William E. Karsten, Paul F. Cook
Department of Chemistry and Biochemistry, University of Oklahoma, 620 Parrington Oval, Norman, Oklahoma, 73019, USA
A change in the dinucleotide reactant from NAD+ to the more oxidizing APAD+ in the malic enzyme reaction results in a change in the mechanism of oxidative decarboxylation of malate from stepwise to concerted. In order to determine whether this is a phenomenon general to metal ion dependent b-hydroxyacid oxidative decarboxylases, tartrate dehydrogenase, which catalyzes a reaction diastereotopic to malic enzyme, was studied using the technique of multiple isotope effects.

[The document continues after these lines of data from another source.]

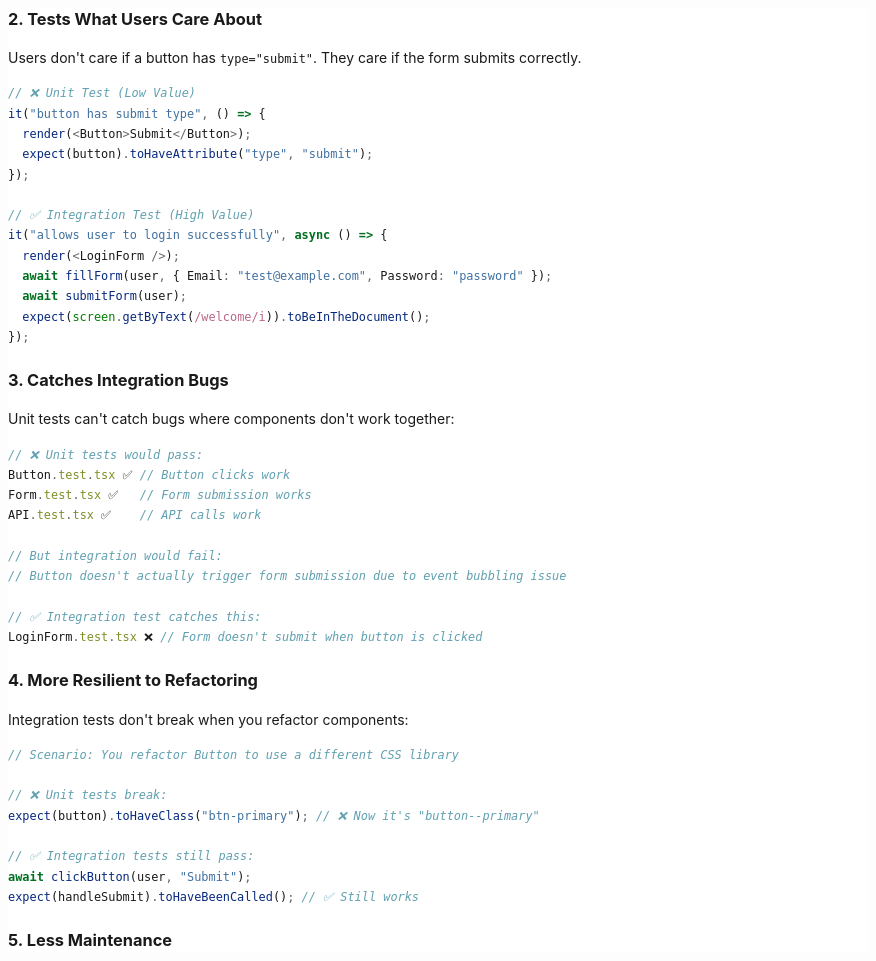 ### 2. Tests What Users Care About

Users don't care if a button has `type="submit"`. They care if the form submits correctly.

```typescript
// ❌ Unit Test (Low Value)
it("button has submit type", () => {
  render(<Button>Submit</Button>);
  expect(button).toHaveAttribute("type", "submit");
});

// ✅ Integration Test (High Value)
it("allows user to login successfully", async () => {
  render(<LoginForm />);
  await fillForm(user, { Email: "test@example.com", Password: "password" });
  await submitForm(user);
  expect(screen.getByText(/welcome/i)).toBeInTheDocument();
});
```

### 3. Catches Integration Bugs

Unit tests can't catch bugs where components don't work together:

```typescript
// ❌ Unit tests would pass:
Button.test.tsx ✅ // Button clicks work
Form.test.tsx ✅   // Form submission works
API.test.tsx ✅    // API calls work

// But integration would fail:
// Button doesn't actually trigger form submission due to event bubbling issue

// ✅ Integration test catches this:
LoginForm.test.tsx ❌ // Form doesn't submit when button is clicked
```

### 4. More Resilient to Refactoring

Integration tests don't break when you refactor components:

```typescript
// Scenario: You refactor Button to use a different CSS library

// ❌ Unit tests break:
expect(button).toHaveClass("btn-primary"); // ❌ Now it's "button--primary"

// ✅ Integration tests still pass:
await clickButton(user, "Submit");
expect(handleSubmit).toHaveBeenCalled(); // ✅ Still works
```

### 5. Less Maintenance
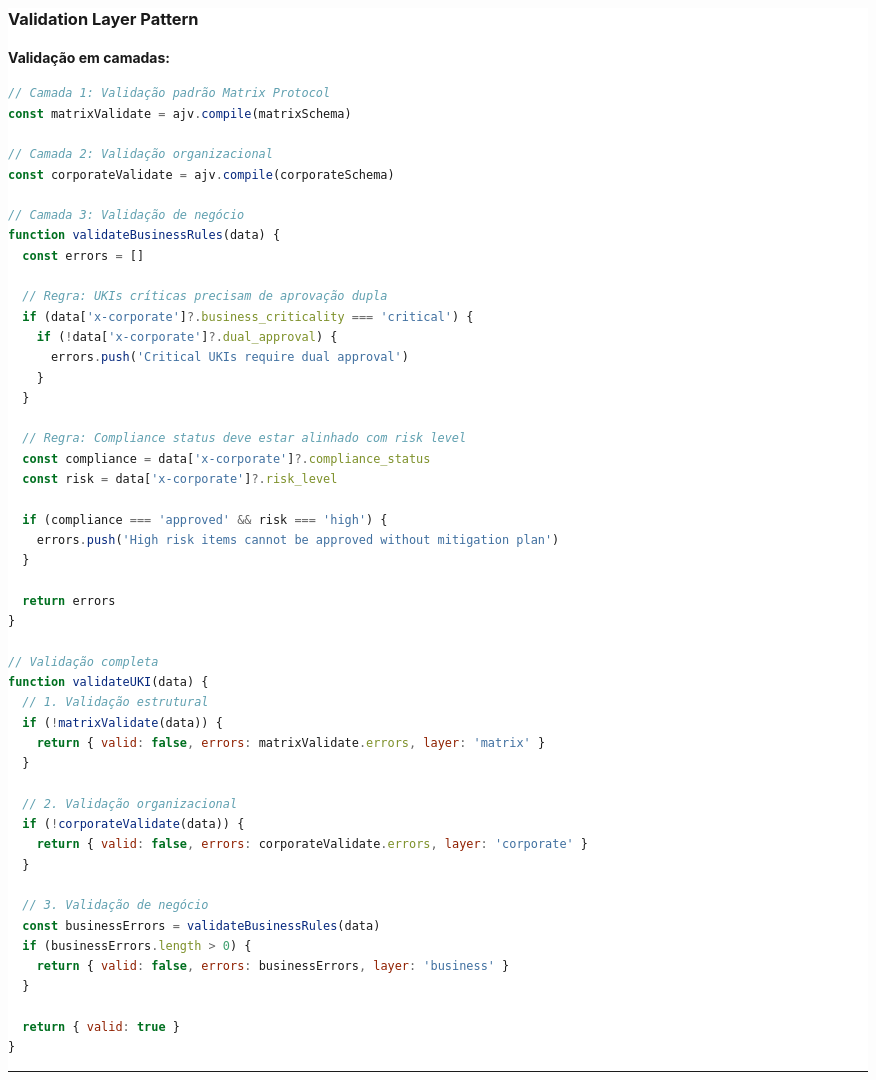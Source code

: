 ### Validation Layer Pattern

**Validação em camadas:**
```javascript
// Camada 1: Validação padrão Matrix Protocol
const matrixValidate = ajv.compile(matrixSchema)

// Camada 2: Validação organizacional
const corporateValidate = ajv.compile(corporateSchema)

// Camada 3: Validação de negócio
function validateBusinessRules(data) {
  const errors = []
  
  // Regra: UKIs críticas precisam de aprovação dupla
  if (data['x-corporate']?.business_criticality === 'critical') {
    if (!data['x-corporate']?.dual_approval) {
      errors.push('Critical UKIs require dual approval')
    }
  }
  
  // Regra: Compliance status deve estar alinhado com risk level
  const compliance = data['x-corporate']?.compliance_status
  const risk = data['x-corporate']?.risk_level
  
  if (compliance === 'approved' && risk === 'high') {
    errors.push('High risk items cannot be approved without mitigation plan')
  }
  
  return errors
}

// Validação completa
function validateUKI(data) {
  // 1. Validação estrutural
  if (!matrixValidate(data)) {
    return { valid: false, errors: matrixValidate.errors, layer: 'matrix' }
  }
  
  // 2. Validação organizacional
  if (!corporateValidate(data)) {
    return { valid: false, errors: corporateValidate.errors, layer: 'corporate' }
  }
  
  // 3. Validação de negócio
  const businessErrors = validateBusinessRules(data)
  if (businessErrors.length > 0) {
    return { valid: false, errors: businessErrors, layer: 'business' }
  }
  
  return { valid: true }
}
```

---
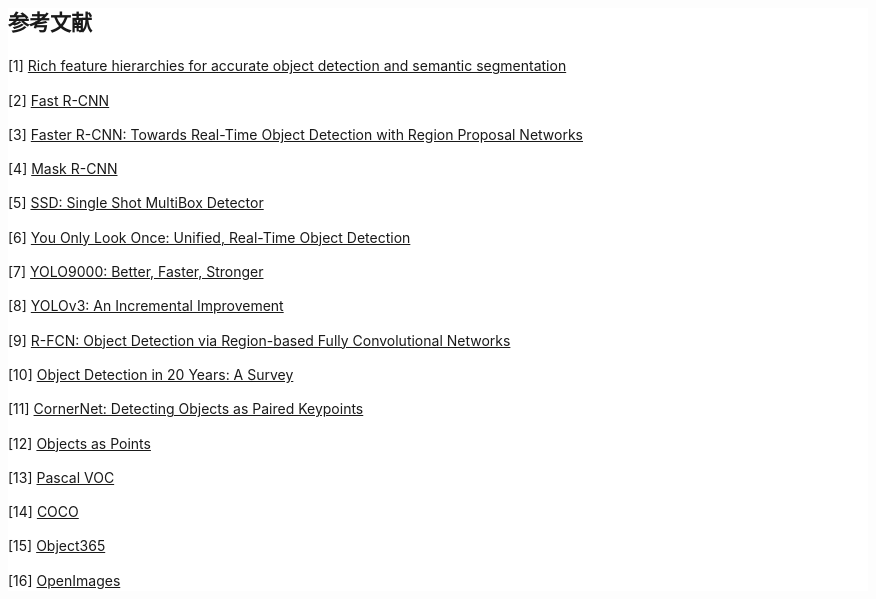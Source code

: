 ## 参考文献

[1] [Rich feature hierarchies for accurate object detection and semantic segmentation](https://arxiv.org/abs/1311.2524) 

[2] [Fast R-CNN](https://arxiv.org/abs/1504.08083) 

[3] [Faster R-CNN: Towards Real-Time Object Detection with Region Proposal Networks](https://arxiv.org/abs/1506.01497) 

[4] [Mask R-CNN](https://arxiv.org/abs/1703.06870) 

[5] [SSD: Single Shot MultiBox Detector](https://arxiv.org/abs/1512.02325)

[6] [You Only Look Once: Unified, Real-Time Object Detection](https://arxiv.org/abs/1506.02640v5)

[7] [YOLO9000: Better, Faster, Stronger](https://arxiv.org/abs/1612.08242)

[8] [YOLOv3: An Incremental Improvement](https://arxiv.org/abs/1804.02767)

[9] [R-FCN: Object Detection via Region-based Fully Convolutional Networks](https://arxiv.org/abs/1605.06409)

[10] [Object Detection in 20 Years: A Survey ](https://arxiv.org/abs/1905.05055)

[11] [CornerNet: Detecting Objects as Paired Keypoints](https://arxiv.org/abs/1808.01244)

[12] [Objects as Points](https://arxiv.org/pdf/1904.07850.pdf)

[13] [Pascal VOC](http://host.robots.ox.ac.uk/pascal/VOC/voc2012/index.html)

[14] [COCO](http://cocodataset.org/#home)

[15] [Object365](http://www.objects365.org/download.html)

[16] [OpenImages](http://storage.googleapis.com/openimages/web/download.html)

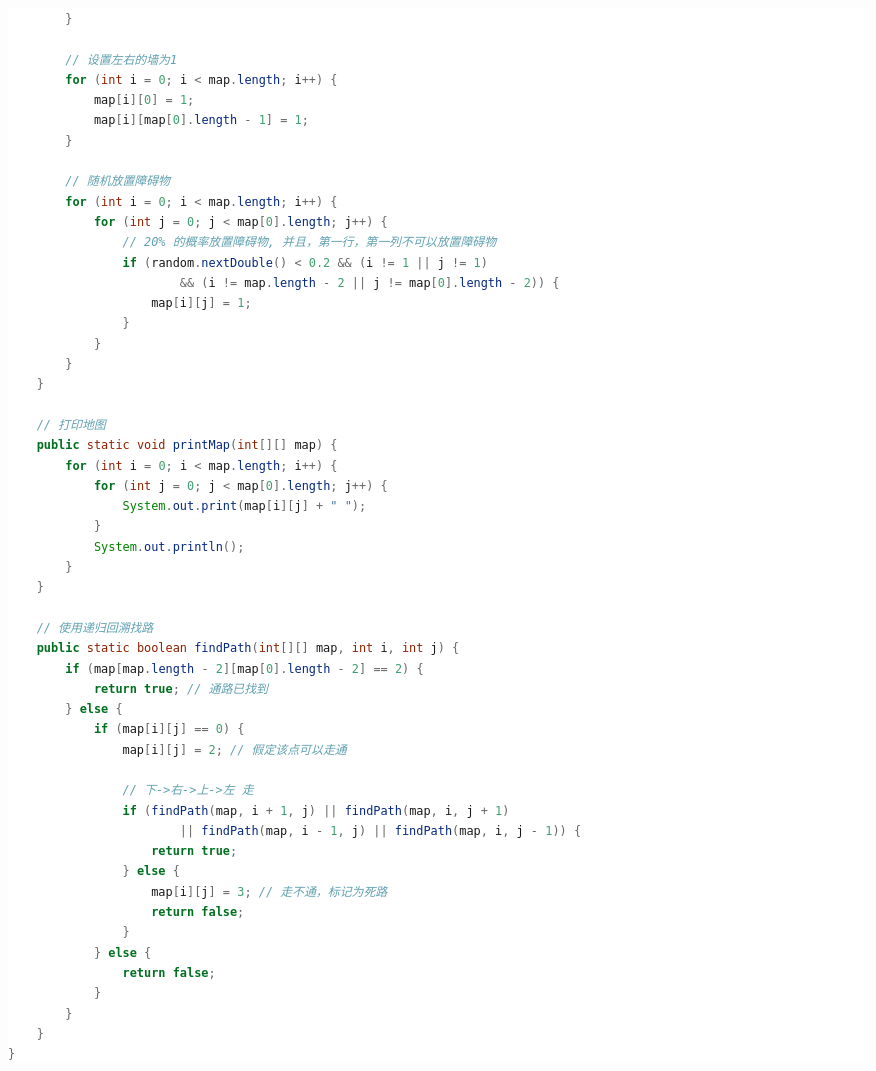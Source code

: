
 ```java
        }

        // 设置左右的墙为1
        for (int i = 0; i < map.length; i++) {
            map[i][0] = 1;
            map[i][map[0].length - 1] = 1;
        }

        // 随机放置障碍物
        for (int i = 0; i < map.length; i++) {
            for (int j = 0; j < map[0].length; j++) {
                // 20% 的概率放置障碍物, 并且，第一行，第一列不可以放置障碍物
                if (random.nextDouble() < 0.2 && (i != 1 || j != 1)
						&& (i != map.length - 2 || j != map[0].length - 2)) { 
                    map[i][j] = 1;
                }
            }
        }
    }

    // 打印地图
    public static void printMap(int[][] map) {
        for (int i = 0; i < map.length; i++) {
            for (int j = 0; j < map[0].length; j++) {
                System.out.print(map[i][j] + " ");
            }
            System.out.println();
        }
    }

    // 使用递归回溯找路
    public static boolean findPath(int[][] map, int i, int j) {
        if (map[map.length - 2][map[0].length - 2] == 2) {
            return true; // 通路已找到
        } else {
            if (map[i][j] == 0) {
                map[i][j] = 2; // 假定该点可以走通

                // 下->右->上->左 走
                if (findPath(map, i + 1, j) || findPath(map, i, j + 1)
                        || findPath(map, i - 1, j) || findPath(map, i, j - 1)) {
                    return true;
                } else {
                    map[i][j] = 3; // 走不通，标记为死路
                    return false;
                }
            } else {
                return false;
            }
        }
    }
}
```
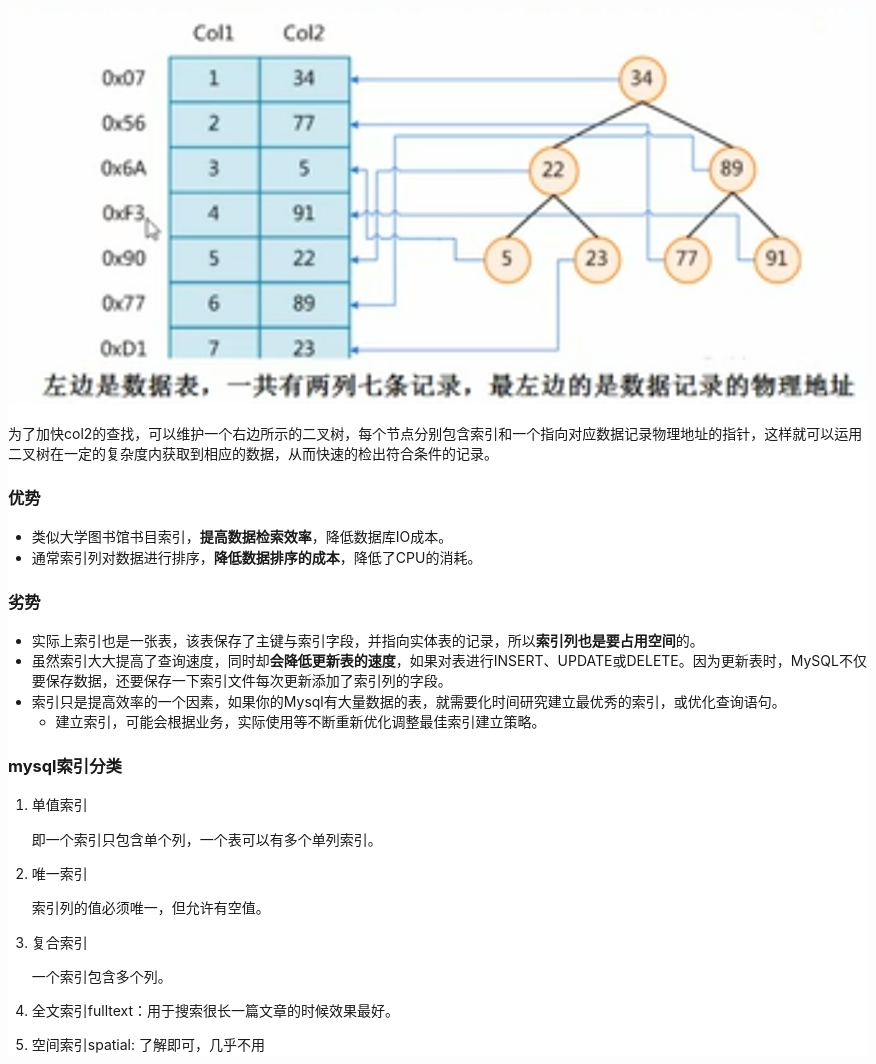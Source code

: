 ![image-20201221151037061](img/mysqlIndex/image-20201221151037061.png)

​		为了加快col2的查找，可以维护一个右边所示的二叉树，每个节点分别包含索引和一个指向对应数据记录物理地址的指针，这样就可以运用二叉树在一定的复杂度内获取到相应的数据，从而快速的检出符合条件的记录。

### 优势

- 类似大学图书馆书目索引，**提高数据检索效率**，降低数据库IO成本。
- 通常索引列对数据进行排序，**降低数据排序的成本**，降低了CPU的消耗。

### 劣势

- 实际上索引也是一张表，该表保存了主键与索引字段，并指向实体表的记录，所以**索引列也是要占用空间**的。
- 虽然索引大大提高了查询速度，同时却**会降低更新表的速度**，如果对表进行INSERT、UPDATE或DELETE。因为更新表时，MySQL不仅要保存数据，还要保存一下索引文件每次更新添加了索引列的字段。
- 索引只是提高效率的一个因素，如果你的Mysql有大量数据的表，就需要化时间研究建立最优秀的索引，或优化查询语句。
  - 建立索引，可能会根据业务，实际使用等不断重新优化调整最佳索引建立策略。

### mysql索引分类

1. 单值索引

   即一个索引只包含单个列，一个表可以有多个单列索引。

2. 唯一索引

   索引列的值必须唯一，但允许有空值。

3. 复合索引

   一个索引包含多个列。

4. 全文索引fulltext：用于搜索很长一篇文章的时候效果最好。
5. 空间索引spatial: 了解即可，几乎不用
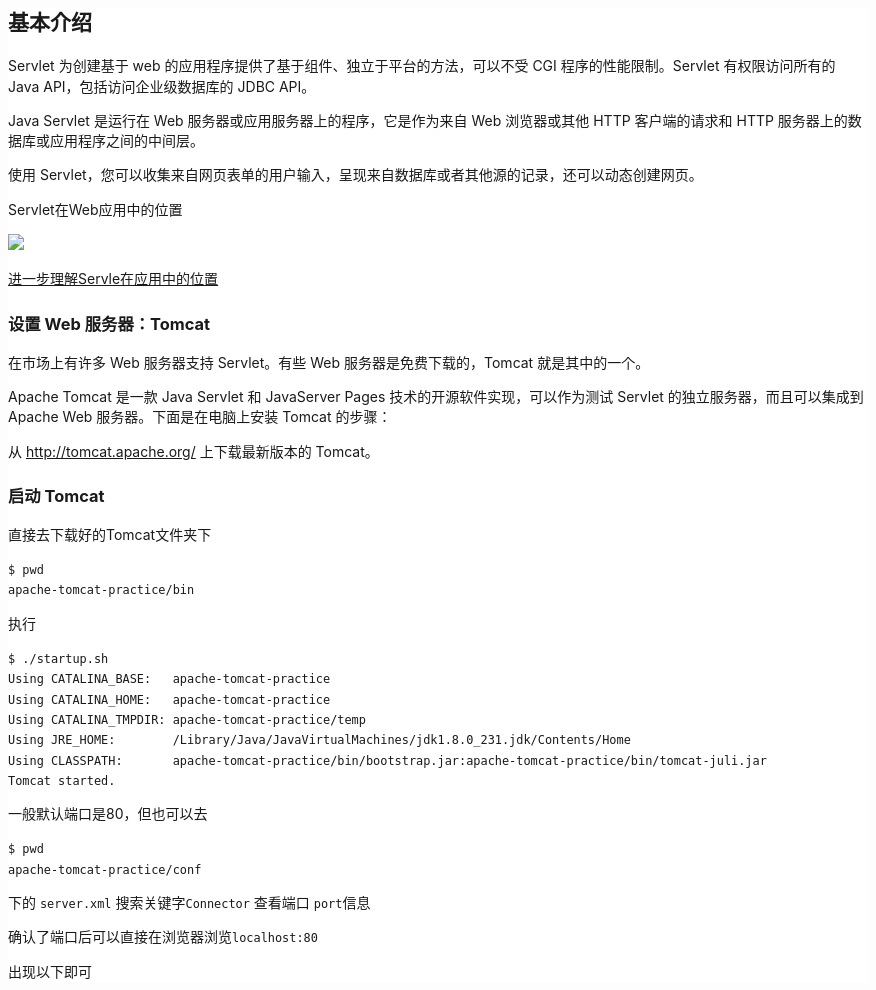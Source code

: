 ## 基本介绍

Servlet 为创建基于 web 的应用程序提供了基于组件、独立于平台的方法，可以不受 CGI 程序的性能限制。Servlet 有权限访问所有的 Java API，包括访问企业级数据库的 JDBC API。

Java Servlet 是运行在 Web 服务器或应用服务器上的程序，它是作为来自 Web 浏览器或其他 HTTP 客户端的请求和 HTTP 服务器上的数据库或应用程序之间的中间层。

使用 Servlet，您可以收集来自网页表单的用户输入，呈现来自数据库或者其他源的记录，还可以动态创建网页。

Servlet在Web应用中的位置

![](https://atts.w3cschool.cn/attachments/day_160820/201608201310026613.jpg)

[进一步理解Servle在应用中的位置](https://zhuanlan.zhihu.com/p/93947462)

### 设置 Web 服务器：Tomcat

在市场上有许多 Web 服务器支持 Servlet。有些 Web 服务器是免费下载的，Tomcat 就是其中的一个。

Apache Tomcat 是一款 Java Servlet 和 JavaServer Pages 技术的开源软件实现，可以作为测试 Servlet 的独立服务器，而且可以集成到 Apache Web 服务器。下面是在电脑上安装 Tomcat 的步骤：

从 http://tomcat.apache.org/ 上下载最新版本的 Tomcat。

### 启动 Tomcat

直接去下载好的Tomcat文件夹下

```
$ pwd
apache-tomcat-practice/bin
```

执行
```
$ ./startup.sh
Using CATALINA_BASE:   apache-tomcat-practice
Using CATALINA_HOME:   apache-tomcat-practice
Using CATALINA_TMPDIR: apache-tomcat-practice/temp
Using JRE_HOME:        /Library/Java/JavaVirtualMachines/jdk1.8.0_231.jdk/Contents/Home
Using CLASSPATH:       apache-tomcat-practice/bin/bootstrap.jar:apache-tomcat-practice/bin/tomcat-juli.jar
Tomcat started.
```

一般默认端口是80，但也可以去

```
$ pwd
apache-tomcat-practice/conf
```

下的 ```server.xml``` 搜索关键字```Connector``` 查看端口 ```port```信息

确认了端口后可以直接在浏览器浏览```localhost:80```

出现以下即可
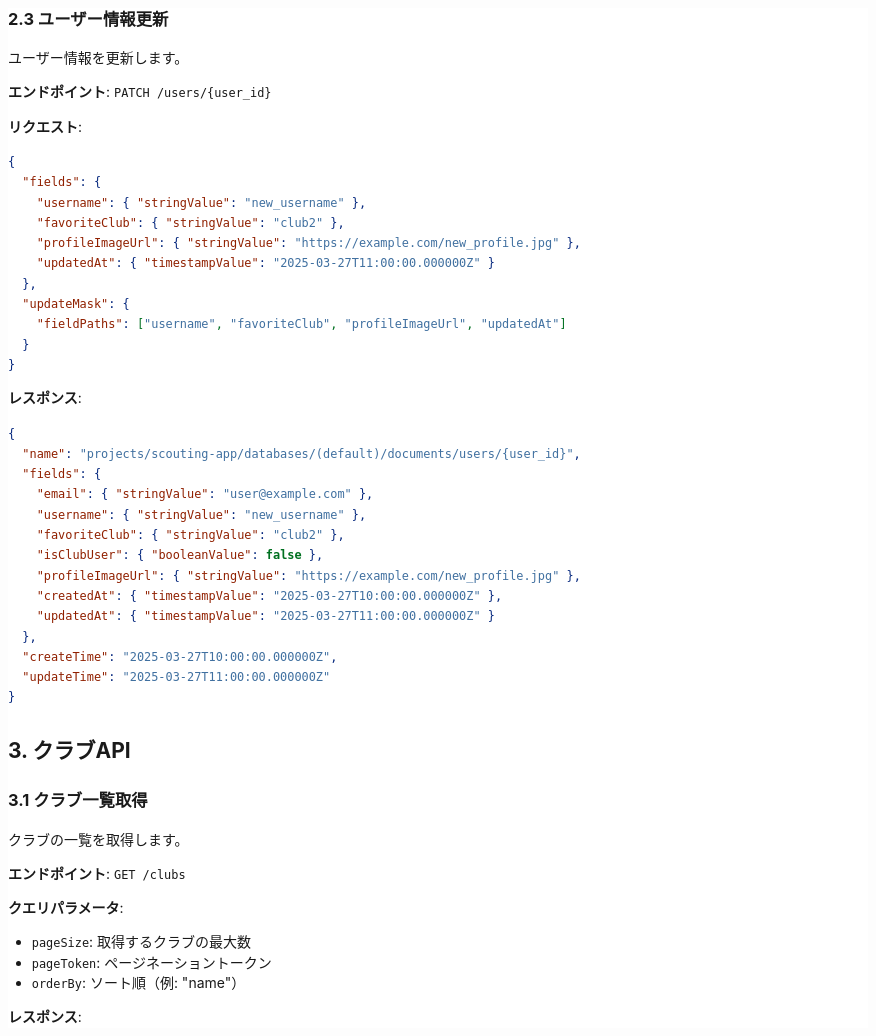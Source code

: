 ### 2.3 ユーザー情報更新

ユーザー情報を更新します。

**エンドポイント**: `PATCH /users/{user_id}`

**リクエスト**:

```json
{
  "fields": {
    "username": { "stringValue": "new_username" },
    "favoriteClub": { "stringValue": "club2" },
    "profileImageUrl": { "stringValue": "https://example.com/new_profile.jpg" },
    "updatedAt": { "timestampValue": "2025-03-27T11:00:00.000000Z" }
  },
  "updateMask": {
    "fieldPaths": ["username", "favoriteClub", "profileImageUrl", "updatedAt"]
  }
}
```

**レスポンス**:

```json
{
  "name": "projects/scouting-app/databases/(default)/documents/users/{user_id}",
  "fields": {
    "email": { "stringValue": "user@example.com" },
    "username": { "stringValue": "new_username" },
    "favoriteClub": { "stringValue": "club2" },
    "isClubUser": { "booleanValue": false },
    "profileImageUrl": { "stringValue": "https://example.com/new_profile.jpg" },
    "createdAt": { "timestampValue": "2025-03-27T10:00:00.000000Z" },
    "updatedAt": { "timestampValue": "2025-03-27T11:00:00.000000Z" }
  },
  "createTime": "2025-03-27T10:00:00.000000Z",
  "updateTime": "2025-03-27T11:00:00.000000Z"
}
```

## 3. クラブAPI

### 3.1 クラブ一覧取得

クラブの一覧を取得します。

**エンドポイント**: `GET /clubs`

**クエリパラメータ**:
- `pageSize`: 取得するクラブの最大数
- `pageToken`: ページネーショントークン
- `orderBy`: ソート順（例: "name"）

**レスポンス**:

A primary deuterium isotope effect of 1.41 on V/Kmalate was measured, as well as a primary 13C-isotope effect of 1.0096. A decrease in the measured value of the 13C-isotope effect to 1.0078 is consistent with a stepwise mechanism, as observed for malic enzyme. The 13C-isotope effect with thioNAD+ also decreases from a value of 1.0053 using D-malate to 1.0009 using D-malate-2-D, consistent with stepwise oxidative decarboxylation with this alternative dinucleotide substrate. The data suggest that the change from a stepwise to a concerted mechanism with malic enzyme may be a unique phenomenon.